Harvesting the Arc

Leveraging Leach’s 270 VDC Hybrid Contactor

Aircraft power systems are becoming more complex and sophisticated. Modern power management relies on higher voltage to meet the higher power demands while meeting a specific weight target.

The 270 VDC power quality, first defined in MIL-STD-704B in 1975, was an important step forward in aerospace. These systems now power modern military aircraft, offering increased power density which is required for specific subsystems and components, flight control systems, and electric actuators.

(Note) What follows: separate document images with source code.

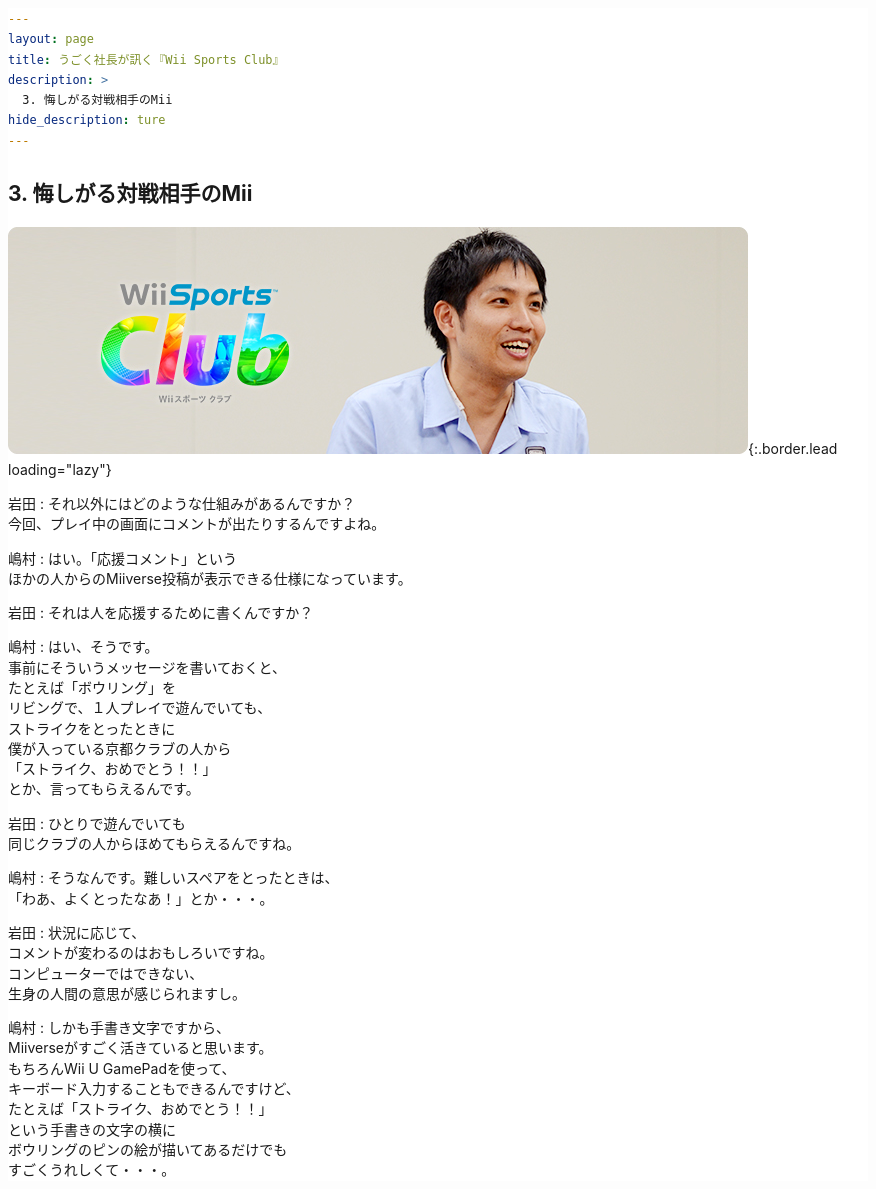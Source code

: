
 ```yaml
---
layout: page
title: うごく社長が訊く『Wii Sports Club』
description: >
  3. 悔しがる対戦相手のMii
hide_description: ture
---
```



## 3. 悔しがる対戦相手のMii

![](/interviews/jp/WiiU/awsj/vol1/img/mainvisual3.jpg){:.border.lead loading="lazy"}



岩田
: それ以外にはどのような仕組みがあるんですか？<br>今回、プレイ中の画面にコメントが出たりするんですよね。


嶋村
: はい。「応援コメント」という<br>ほかの人からのMiiverse投稿が表示できる仕様になっています。


岩田
: それは人を応援するために書くんですか？


嶋村
: はい、そうです。<br>事前にそういうメッセージを書いておくと、<br>たとえば「ボウリング」を<br>リビングで、１人プレイで遊んでいても、<br>ストライクをとったときに<br>僕が入っている京都クラブの人から<br>「ストライク、おめでとう！！」<br>とか、言ってもらえるんです。


岩田
: ひとりで遊んでいても<br>同じクラブの人からほめてもらえるんですね。


嶋村
: そうなんです。難しいスペアをとったときは、<br>「わあ、よくとったなあ！」とか・・・。


岩田
: 状況に応じて、<br>コメントが変わるのはおもしろいですね。<br>コンピューターではできない、<br>生身の人間の意思が感じられますし。


嶋村
: しかも手書き文字ですから、<br>Miiverseがすごく活きていると思います。<br>もちろんWii U GamePadを使って、<br>キーボード入力することもできるんですけど、<br>たとえば「ストライク、おめでとう！！」<br>という手書きの文字の横に<br>ボウリングのピンの絵が描いてあるだけでも<br>すごくうれしくて・・・。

With the industry’s transition to More Electric Aircraft (MEA), there is a growing demand for managing the increased complexities involved in “hot-switching” of 270 VDC systems. High-voltage power switching presents serious engineering challenges for make and break operations for traditional electromechanical contactors. Engineers must solve multiple problems at once with the constraint of size and weight for aerospace applications. These problems range from managing inrush current and arc suppression, to maintaining the electrical life cycles required for reliable operation.

The hot-switching challenge

Power management in modern aircraft presents specific challenges across different applications. Generator line contactors, main line contactors, battery contactors, and crosstie contactors all face the same critical issue: reliable hot switching at high voltages.

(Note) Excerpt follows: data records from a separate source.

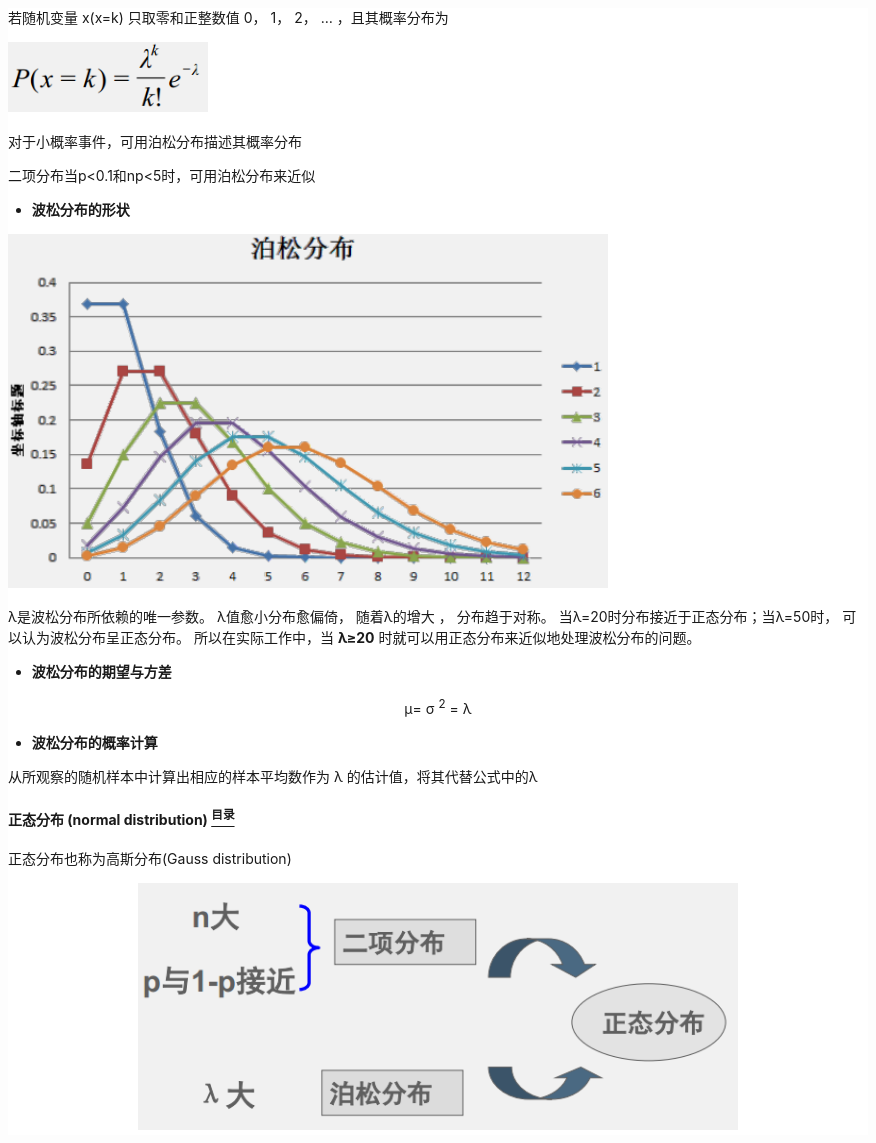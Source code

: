 若随机变量 x(x=k) 只取零和正整数值 0， 1， 2， … ，且其概率分布为

<img src=./picture/BioStat-introduction-common-distributions-poisson-distribution.png width=200/>

对于小概率事件，可用泊松分布描述其概率分布

二项分布当p<0.1和np<5时，可用泊松分布来近似

- **波松分布的形状**

<img src=./picture/BioStat-introduction-common-distributions-poisson-distribution-curve.png width=600/>

λ是波松分布所依赖的唯一参数。 λ值愈小分布愈偏倚， 随着λ的增大 ， 分布趋于对称。 当λ=20时分布接近于正态分布；当λ=50时， 可以认为波松分布呈正态分布。 所以在实际工作中，当 **λ≥20** 时就可以用正态分布来近似地处理波松分布的问题。

- **波松分布的期望与方差**

<p align="center">μ= σ <sup>2</sup> = λ</p>

- **波松分布的概率计算**

从所观察的随机样本中计算出相应的样本平均数作为 λ 的估计值，将其代替公式中的λ

<a name="normal-distribution"><h4>正态分布 (normal distribution) [<sup>目录</sup>](#content)</h4></a>

正态分布也称为高斯分布(Gauss distribution)

<p align="center"><img src=./picture/BioStat-introduction-common-distributions-normal-distribution-relation-with-2-other-distributions.png width=600/></p>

Hot switching presents two challenges:

• Inrush Current: When closing the circuit – particularly with 270 VDC systems – the inrush current into capacitive loads can reach levels ten times higher than in 28 VDC systems. Many traditional high-voltage contactors either can’t handle these current levels or fail to meet normal operational cycle requirements. When they fail, they often weld closed and can’t reopen, forcing system designers to add pre-charge devices to reduce inrush current.
• Overload: The second challenge comes during break operations. Most available high voltage contactors show a significant reduction in electrical life cycles at overload currents above 200 A, creating potential safety issues during fault conditions or short circuits. This limitation is particularly dangerous when the contactor needs to open under fault conditions.

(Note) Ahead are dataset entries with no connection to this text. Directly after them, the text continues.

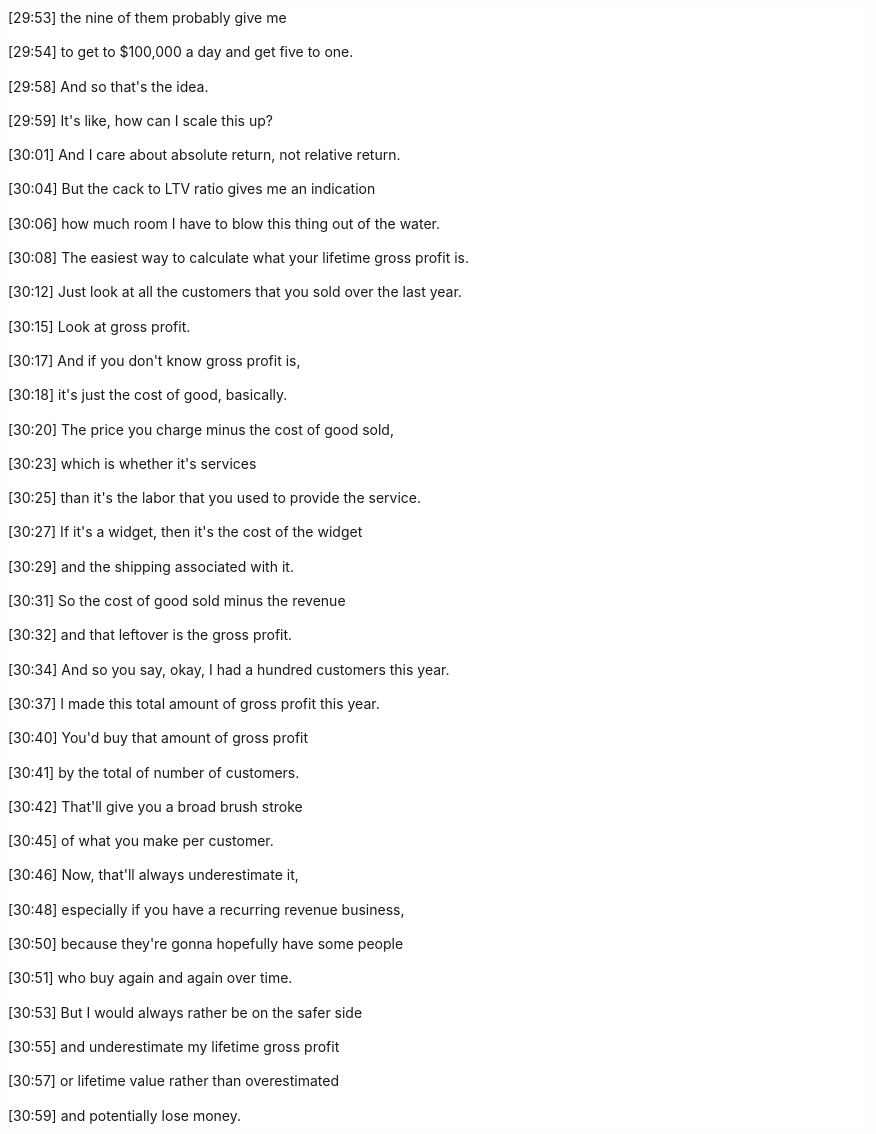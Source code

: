 [29:53] the nine of them probably give me

[29:54] to get to $100,000 a day and get five to one.

[29:58] And so that's the idea.

[29:59] It's like, how can I scale this up?

[30:01] And I care about absolute return, not relative return.

[30:04] But the cack to LTV ratio gives me an indication

[30:06] how much room I have to blow this thing out of the water.

[30:08] The easiest way to calculate what your lifetime gross profit is.

[30:12] Just look at all the customers that you sold over the last year.

[30:15] Look at gross profit.

[30:17] And if you don't know gross profit is,

[30:18] it's just the cost of good, basically.

[30:20] The price you charge minus the cost of good sold,

[30:23] which is whether it's services

[30:25] than it's the labor that you used to provide the service.

[30:27] If it's a widget, then it's the cost of the widget

[30:29] and the shipping associated with it.

[30:31] So the cost of good sold minus the revenue

[30:32] and that leftover is the gross profit.

[30:34] And so you say, okay, I had a hundred customers this year.

[30:37] I made this total amount of gross profit this year.

[30:40] You'd buy that amount of gross profit

[30:41] by the total of number of customers.

[30:42] That'll give you a broad brush stroke

[30:45] of what you make per customer.

[30:46] Now, that'll always underestimate it,

[30:48] especially if you have a recurring revenue business,

[30:50] because they're gonna hopefully have some people

[30:51] who buy again and again over time.

[30:53] But I would always rather be on the safer side

[30:55] and underestimate my lifetime gross profit

[30:57] or lifetime value rather than overestimated

[30:59] and potentially lose money.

Leach’s hybrid contactor handles both challenges. It manages extreme inrush currents during circuit closing while maintaining reliable operation. During breaking operations, its performance far exceeds conventional contactors, enabling safe operation in both normal and fault conditions.

What is the solution?

Leach’s 270 VDC hybrid contactor is an enabling technology providing an elegant solution for hot switching at full-rated power. It sets new benchmarks in safety and reliability for 270 VDC electrical power systems. As the mechanical contacts begin to separate, the resulting electrical arc powers the arc suppression’s control electronics. This self-powering approach eliminates the need for external power supplies while enabling precise control over the switching sequence and maintaining galvanic isolation. A semiconductor switch then takes over to extinguish the arc, protecting the contacts while maintaining optimal performance.

The hybrid contactor features superior contact material which allows a 4,000 Amp rupture capacity and the ability to handle 1,000 A overload for 10,000 make and break cycles. Most notably, it achieves over 50,000 cycles at 270 VDC and 500 A – far exceeding the typical cycle limit of conventional contactors in this class. Available in 200 A, 400 A, and 500 A options, it delivers excellent electrical performance with a typical voltage drop of just 50 mV for the 400 A options.

Looking forward

The aerospace industry continues its shift toward 270 VDC electrical power systems, particularly in military aircraft. Leach’s hybrid contactor technology, developed to support U.S. Air Force Research Laboratory (AFRL) programs, plays a key role in enabling these advanced power architectures. The technology’s maturity is demonstrated by its use in sixth-generation aircraft development, where other 270 VDC switchgears have achieved Technology Readiness Level 8 and 9 – the highest level of operational maturity. As both new aircraft designs and platform upgrades increasingly adopt 270 VDC systems, reliable hot-switching solutions become crucial. The hybrid contactor’s proven ability to manage high inrush currents and fault conditions makes it essential for next-generation power management for both military and commercial aircraft.